Quarta-feira, 28 de Dezembro - Por vezes julgo-me imune, mas é a memória a passar-me rasteiras, porque na verdade a depressão está sempre à espreita. Basta um pensamento, uma palavra, uma olhadela quando, como hoje, mesmo ao meio-dia tudo é cinzento escuro e a chuva se eterniza. Então não há remédio nem ajuda que tire da alma as trevas em que ela se embrulha."

.......

In Tempo Contado, Quetzal, 2010.

 

domingo, dezembro 27

A máscara do morto-vivo

Cada um é como o Senhor o criou, razão bastante para aceitar certos modos e comportamentos de pessoas que nos merecem amizade. Ao Manuel Sant'Anna perdoávamos as peneiras de grafar o seu nome com apóstrofo e dois enes, fingíamos de surdos ao gosto que tinha de usar um vocabulário empolado, pelo que nunca o ouviriam falar das manias mas das idiossincrasias de alguém, referir-lhe o semblante em vez do aspecto, e assim por diante.

É pena que tenha tão estranhamente falecido e recordo-o com saudade, pois foi amigo sincero, daqueles que sentem como suas as nossas alegrias e sempre prontos a ajudar nas horas de tormenta.

Dou-me por vezes a imaginar que a nossa estadia no planeta é um apeadeiro entre duas estações importantes, o nascimento e a morte, e que esta talvez não seja um término mas ponto de passagem para regiões superiores. Se porventura assim for, aqueles com quem privámos na Terra seguem algures uma nova e mais complexa existência, pelo que em certas ocasiões me sinto tentado a deixar mensagens para o Sant'Anna no Facebook, na esperança de que as receba onde agora se encontra, e me perdoe o riso escarninho com que num jantar de Consoada o ouvi falar da bruxaria da máscara mexicana que tinha comprado em Acapulco.
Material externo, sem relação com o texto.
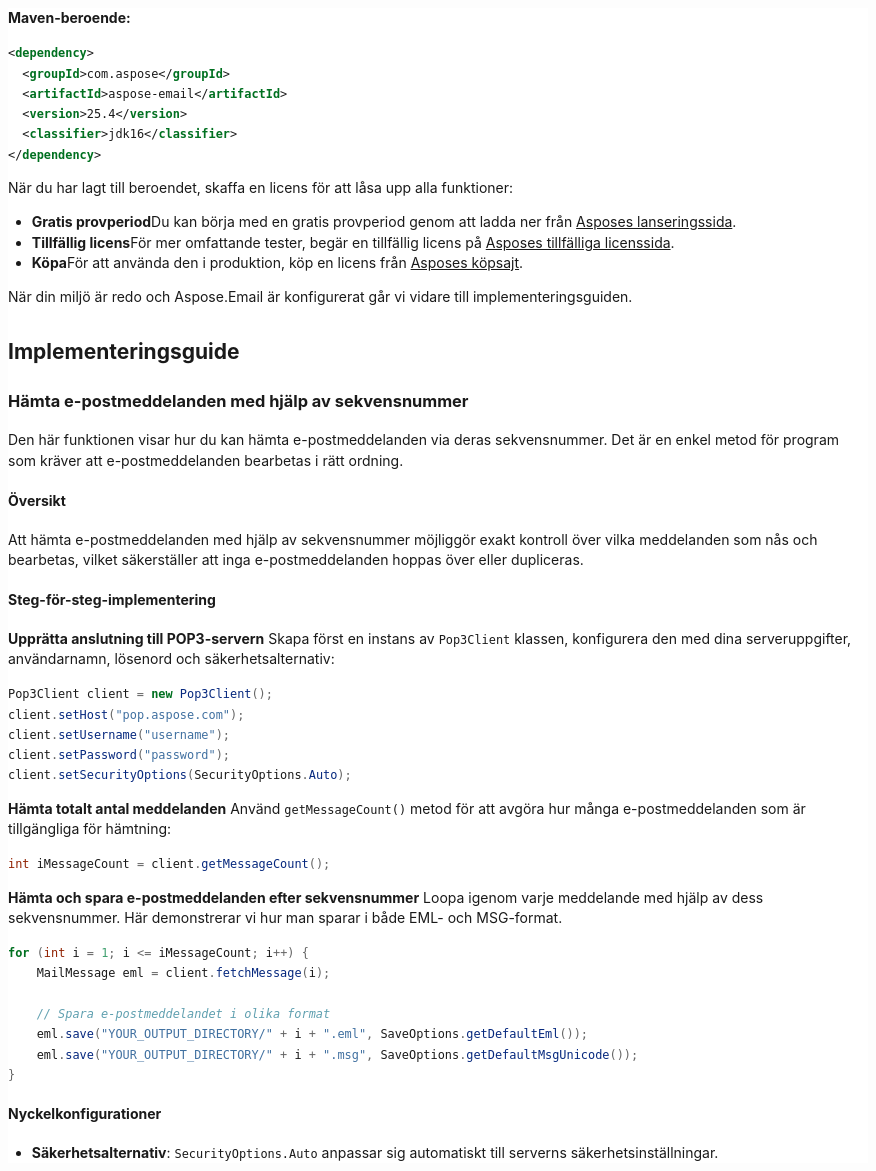 **Maven-beroende:**
```xml
<dependency>
  <groupId>com.aspose</groupId>
  <artifactId>aspose-email</artifactId>
  <version>25.4</version>
  <classifier>jdk16</classifier>
</dependency>
```

När du har lagt till beroendet, skaffa en licens för att låsa upp alla funktioner:
- **Gratis provperiod**Du kan börja med en gratis provperiod genom att ladda ner från [Asposes lanseringssida](https://releases.aspose.com/email/java/).
- **Tillfällig licens**För mer omfattande tester, begär en tillfällig licens på [Asposes tillfälliga licenssida](https://purchase.aspose.com/temporary-license/).
- **Köpa**För att använda den i produktion, köp en licens från [Asposes köpsajt](https://purchase.aspose.com/buy).

När din miljö är redo och Aspose.Email är konfigurerat går vi vidare till implementeringsguiden.

## Implementeringsguide

### Hämta e-postmeddelanden med hjälp av sekvensnummer
Den här funktionen visar hur du kan hämta e-postmeddelanden via deras sekvensnummer. Det är en enkel metod för program som kräver att e-postmeddelanden bearbetas i rätt ordning.

#### Översikt
Att hämta e-postmeddelanden med hjälp av sekvensnummer möjliggör exakt kontroll över vilka meddelanden som nås och bearbetas, vilket säkerställer att inga e-postmeddelanden hoppas över eller dupliceras.

#### Steg-för-steg-implementering
**Upprätta anslutning till POP3-servern**
Skapa först en instans av `Pop3Client` klassen, konfigurera den med dina serveruppgifter, användarnamn, lösenord och säkerhetsalternativ:
```java
Pop3Client client = new Pop3Client();
client.setHost("pop.aspose.com");
client.setUsername("username");
client.setPassword("password");
client.setSecurityOptions(SecurityOptions.Auto);
```
**Hämta totalt antal meddelanden**
Använd `getMessageCount()` metod för att avgöra hur många e-postmeddelanden som är tillgängliga för hämtning:
```java
int iMessageCount = client.getMessageCount();
```
**Hämta och spara e-postmeddelanden efter sekvensnummer**
Loopa igenom varje meddelande med hjälp av dess sekvensnummer. Här demonstrerar vi hur man sparar i både EML- och MSG-format.
```java
for (int i = 1; i <= iMessageCount; i++) {
    MailMessage eml = client.fetchMessage(i);
    
    // Spara e-postmeddelandet i olika format
    eml.save("YOUR_OUTPUT_DIRECTORY/" + i + ".eml", SaveOptions.getDefaultEml());
    eml.save("YOUR_OUTPUT_DIRECTORY/" + i + ".msg", SaveOptions.getDefaultMsgUnicode());
}
```
#### Nyckelkonfigurationer
- **Säkerhetsalternativ**: `SecurityOptions.Auto` anpassar sig automatiskt till serverns säkerhetsinställningar.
A primeira vez que dera com ela fora do lugar do costume pensou que fosse coisa da Idalina, a cabo-verdiana que arrumava a casa e lhe tinha dito que semelhante carantonha metia medo, dava a impressão de até ser capaz de falar. Quando uns dias depois a descobriu na cómoda não fez reparo nem incomodou a rapariga, encolheu os ombros e voltou a pô-la onde pertencia. Durante um tempo talvez não tenha mudado ou ele não deu conta, susto grande apanhou uma madrugada ao descobri-la encostada à mesinha de cabeceira, as órbitas vazias dando a impressão de o encarar com ameaça.

Com um pontapé atirou-a para o corredor e à tarde telefonou à Idalina para que a deitasse no lixo, descrente que ela respondesse que não lhe  tocava, era coisa ruim, se o senhor a quisesse obrigar então teriam de fazer as contas porque se despedia.
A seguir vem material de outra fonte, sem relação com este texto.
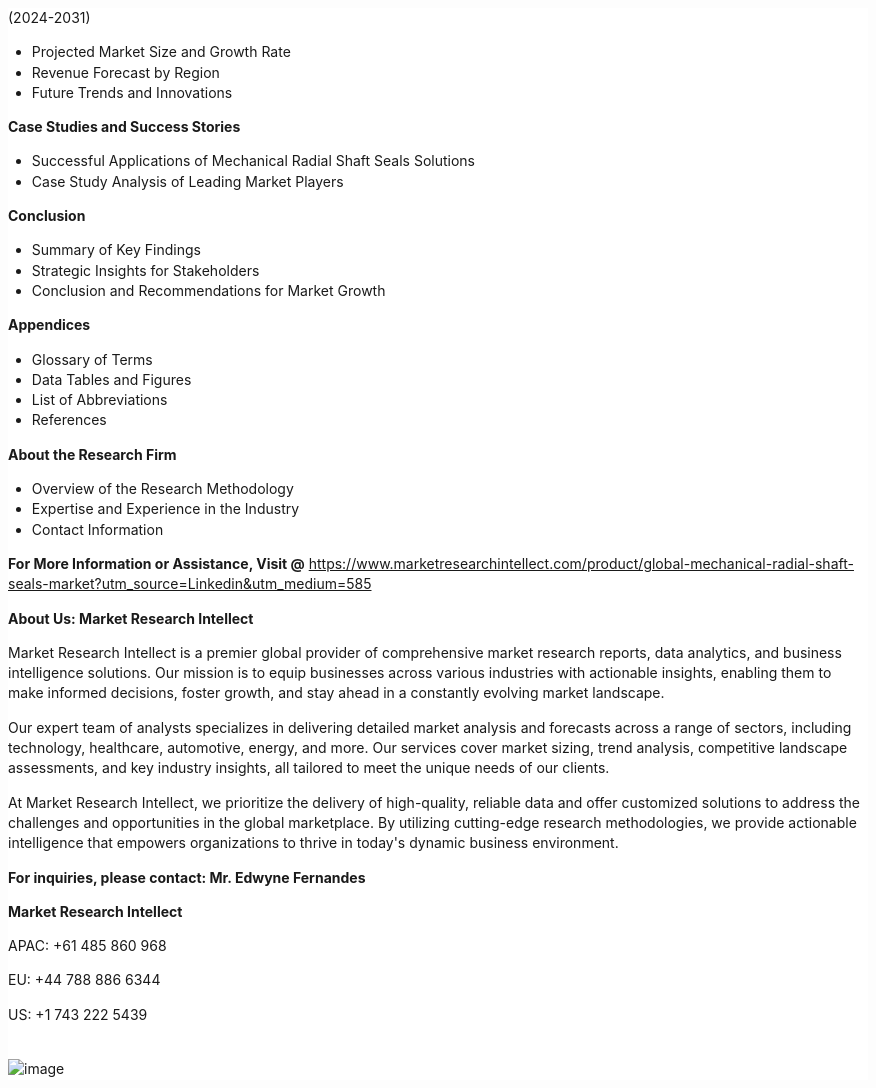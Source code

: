 (2024-2031)</strong></p><ul><li>Projected Market Size and Growth Rate</li><li>Revenue Forecast by Region</li><li>Future Trends and Innovations</li></ul><p><strong>Case Studies and Success Stories</strong></p><ul><li>Successful Applications of Mechanical Radial Shaft Seals Solutions</li><li>Case Study Analysis of Leading Market Players</li></ul><p><strong>Conclusion</strong></p><ul><li>Summary of Key Findings</li><li>Strategic Insights for Stakeholders</li><li>Conclusion and Recommendations for Market Growth</li></ul><p><strong>Appendices</strong></p><ul><li>Glossary of Terms</li><li>Data Tables and Figures</li><li>List of Abbreviations</li><li>References</li></ul><p><strong>About the Research Firm</strong></p><ul><li>Overview of the Research Methodology</li><li>Expertise and Experience in the Industry</li><li>Contact Information</li></ul></div><div class="article-main__content" data-test-id="publishing-text-block"><p><span class="font-[700]"><strong>For More Information or Assistance, Visit @</strong>&nbsp;<a href="https://www.marketresearchintellect.com/product/global-mechanical-radial-shaft-seals-market?utm_source=Linkedin&utm_medium=585">https://www.marketresearchintellect.com/product/global-mechanical-radial-shaft-seals-market?utm_source=Linkedin&utm_medium=585</a></span></p><p><strong>About Us: Market Research Intellect</strong></p><p>Market Research Intellect is a premier global provider of comprehensive market research reports, data analytics, and business intelligence solutions. Our mission is to equip businesses across various industries with actionable insights, enabling them to make informed decisions, foster growth, and stay ahead in a constantly evolving market landscape.</p><p>Our expert team of analysts specializes in delivering detailed market analysis and forecasts across a range of sectors, including technology, healthcare, automotive, energy, and more. Our services cover market sizing, trend analysis, competitive landscape assessments, and key industry insights, all tailored to meet the unique needs of our clients.</p><p>At Market Research Intellect, we prioritize the delivery of high-quality, reliable data and offer customized solutions to address the challenges and opportunities in the global marketplace. By utilizing cutting-edge research methodologies, we provide actionable intelligence that empowers organizations to thrive in today's dynamic business environment.</p><p><strong>For inquiries, please contact: Mr. Edwyne Fernandes</strong></p><p><strong>Market Research Intellect</strong></p><p>APAC: +61 485 860 968</p><p>EU: +44 788 886 6344</p><p>US: +1 743 222 5439</p></div><div class="article-main__content" data-test-id="publishing-text-block">&nbsp;</div>
![image](https://github.com/user-attachments/assets/2077a958-c57b-4166-b8d6-f2d0cb2af03e)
Acalmou a rapariga, não precisava de lhe mexer, deixasse-a ficar que ele a levaria para o contentor. Foi o que fez mal chegou a casa, e incapaz de lhe tocar empurrou-a com a vassoura, evitando aquelas órbitas de malefício que pareciam forçá-lo a que as olhasse.
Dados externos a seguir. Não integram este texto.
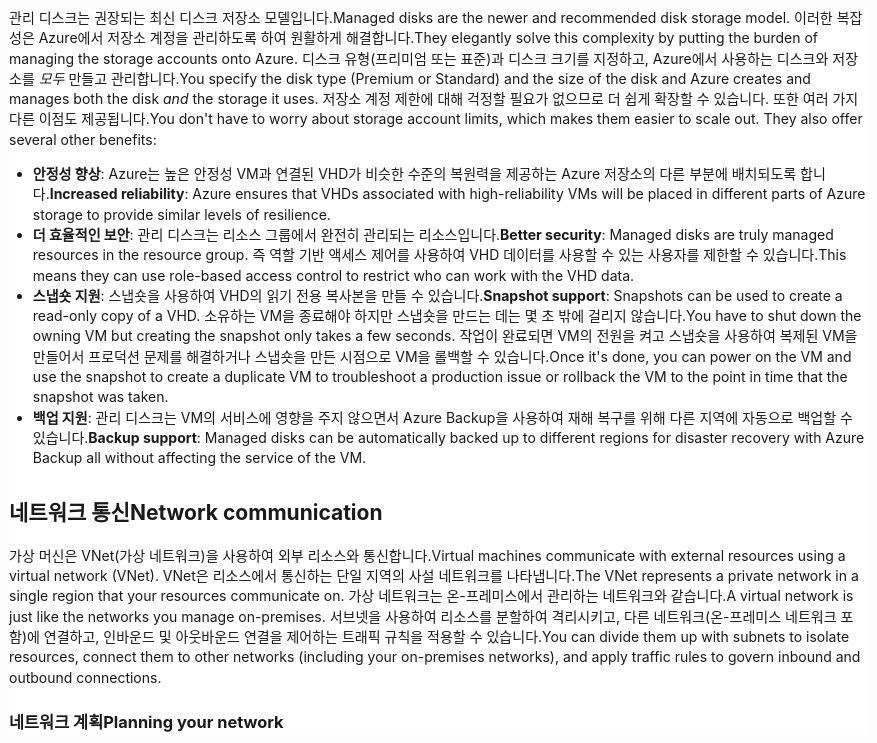 <span data-ttu-id="c29a3-195">관리 디스크는 권장되는 최신 디스크 저장소 모델입니다.</span><span class="sxs-lookup"><span data-stu-id="c29a3-195">Managed disks are the newer and recommended disk storage model.</span></span> <span data-ttu-id="c29a3-196">이러한 복잡성은 Azure에서 저장소 계정을 관리하도록 하여 원활하게 해결합니다.</span><span class="sxs-lookup"><span data-stu-id="c29a3-196">They elegantly solve this complexity by putting the burden of managing the storage accounts onto Azure.</span></span> <span data-ttu-id="c29a3-197">디스크 유형(프리미엄 또는 표준)과 디스크 크기를 지정하고, Azure에서 사용하는 디스크와 저장소를 _모두_ 만들고 관리합니다.</span><span class="sxs-lookup"><span data-stu-id="c29a3-197">You specify the disk type (Premium or Standard) and the size of the disk and Azure creates and manages both the disk _and_ the storage it uses.</span></span> <span data-ttu-id="c29a3-198">저장소 계정 제한에 대해 걱정할 필요가 없으므로 더 쉽게 확장할 수 있습니다. 또한 여러 가지 다른 이점도 제공됩니다.</span><span class="sxs-lookup"><span data-stu-id="c29a3-198">You don't have to worry about storage account limits, which makes them easier to scale out. They also offer several other benefits:</span></span>

- <span data-ttu-id="c29a3-199">**안정성 향상**: Azure는 높은 안정성 VM과 연결된 VHD가 비슷한 수준의 복원력을 제공하는 Azure 저장소의 다른 부분에 배치되도록 합니다.</span><span class="sxs-lookup"><span data-stu-id="c29a3-199">**Increased reliability**: Azure ensures that VHDs associated with high-reliability VMs will be placed in different parts of Azure storage to provide similar levels of resilience.</span></span>
- <span data-ttu-id="c29a3-200">**더 효율적인 보안**: 관리 디스크는 리소스 그룹에서 완전히 관리되는 리소스입니다.</span><span class="sxs-lookup"><span data-stu-id="c29a3-200">**Better security**: Managed disks are truly managed resources in the resource group.</span></span> <span data-ttu-id="c29a3-201">즉 역할 기반 액세스 제어를 사용하여 VHD 데이터를 사용할 수 있는 사용자를 제한할 수 있습니다.</span><span class="sxs-lookup"><span data-stu-id="c29a3-201">This means they can use role-based access control to restrict who can work with the VHD data.</span></span>
- <span data-ttu-id="c29a3-202">**스냅숏 지원**: 스냅숏을 사용하여 VHD의 읽기 전용 복사본을 만들 수 있습니다.</span><span class="sxs-lookup"><span data-stu-id="c29a3-202">**Snapshot support**: Snapshots can be used to create a read-only copy of a VHD.</span></span> <span data-ttu-id="c29a3-203">소유하는 VM을 종료해야 하지만 스냅숏을 만드는 데는 몇 초 밖에 걸리지 않습니다.</span><span class="sxs-lookup"><span data-stu-id="c29a3-203">You have to shut down the owning VM but creating the snapshot only takes a few seconds.</span></span> <span data-ttu-id="c29a3-204">작업이 완료되면 VM의 전원을 켜고 스냅숏을 사용하여 복제된 VM을 만들어서 프로덕션 문제를 해결하거나 스냅숏을 만든 시점으로 VM을 롤백할 수 있습니다.</span><span class="sxs-lookup"><span data-stu-id="c29a3-204">Once it's done, you can power on the VM and use the snapshot to create a duplicate VM to troubleshoot a production issue or rollback the VM to the point in time that the snapshot was taken.</span></span>
- <span data-ttu-id="c29a3-205">**백업 지원**: 관리 디스크는 VM의 서비스에 영향을 주지 않으면서 Azure Backup을 사용하여 재해 복구를 위해 다른 지역에 자동으로 백업할 수 있습니다.</span><span class="sxs-lookup"><span data-stu-id="c29a3-205">**Backup support**: Managed disks can be automatically backed up to different regions for disaster recovery with Azure Backup all without affecting the service of the VM.</span></span>

## <a name="network-communication"></a><span data-ttu-id="c29a3-206">네트워크 통신</span><span class="sxs-lookup"><span data-stu-id="c29a3-206">Network communication</span></span>

<span data-ttu-id="c29a3-207">가상 머신은 VNet(가상 네트워크)을 사용하여 외부 리소스와 통신합니다.</span><span class="sxs-lookup"><span data-stu-id="c29a3-207">Virtual machines communicate with external resources using a virtual network (VNet).</span></span> <span data-ttu-id="c29a3-208">VNet은 리소스에서 통신하는 단일 지역의 사설 네트워크를 나타냅니다.</span><span class="sxs-lookup"><span data-stu-id="c29a3-208">The VNet represents a private network in a single region that your resources communicate on.</span></span> <span data-ttu-id="c29a3-209">가상 네트워크는 온-프레미스에서 관리하는 네트워크와 같습니다.</span><span class="sxs-lookup"><span data-stu-id="c29a3-209">A virtual network is just like the networks you manage on-premises.</span></span> <span data-ttu-id="c29a3-210">서브넷을 사용하여 리소스를 분할하여 격리시키고, 다른 네트워크(온-프레미스 네트워크 포함)에 연결하고, 인바운드 및 아웃바운드 연결을 제어하는 트래픽 규칙을 적용할 수 있습니다.</span><span class="sxs-lookup"><span data-stu-id="c29a3-210">You can divide them up with subnets to isolate resources, connect them to other networks (including your on-premises networks), and apply traffic rules to govern inbound and outbound connections.</span></span>

### <a name="planning-your-network"></a><span data-ttu-id="c29a3-211">네트워크 계획</span><span class="sxs-lookup"><span data-stu-id="c29a3-211">Planning your network</span></span>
O médico, que o sabia são como um pêro, estranhou  que tivesse caído fulminado. A Idalina é que não tem dúvidas, mas diz que sobre certas coisas o melhor é calar.

sábado, dezembro 26

"Negacionismo"

"A propósito, somos diariamente informados de quantos morrem “com” e talvez “por” Covid. Quantos se salvam da Covid graças à “estratégia”? O povo, maioritariamente favorável à “estratégia”, não faz essa pergunta. O povo, instigado por políticos inqualificáveis e “media” submissos, receia o que o mandam recear e não faz perguntas. Aos poucos que as fazem, a ortodoxia chama “negacionistas”, erguendo de súbito a Covid ao estatuto do Holocausto.

Convém notar que “negacionismo”, na acepção de negar a realidade, é aceitar as “medidas”, as restrições, as humilhações, as falências, as doenças e as mortes, milhares de mortes, a pretexto da Covid. “Negacionismo” é resumir o mundo à Covid em prejuízo do que sobra. “Negacionismo” é acreditar que “lá fora” é igual, e que todos os países têm o excesso de mortalidade “não-Covid” que Portugal tem, e que todos os países impõem as regras grotescas que Portugal impõe, e que todos os países são susceptíveis à prepotência e à miséria como Portugal é. “Negacionismo” é, perante um cenário de cadáveres e ruínas, elogiar as “autoridades” responsáveis pelos cadáveres e pelas ruínas. “Negacionismo” é o brutal desprezo pelos danos infligidos nos que nos rodeiam, na solitária condição de que nós não apanhemos o bicho. “Negacionismo” é este egoísmo terminal e esta cegueira. A Covid trouxe ao de cima o pior dos portugueses."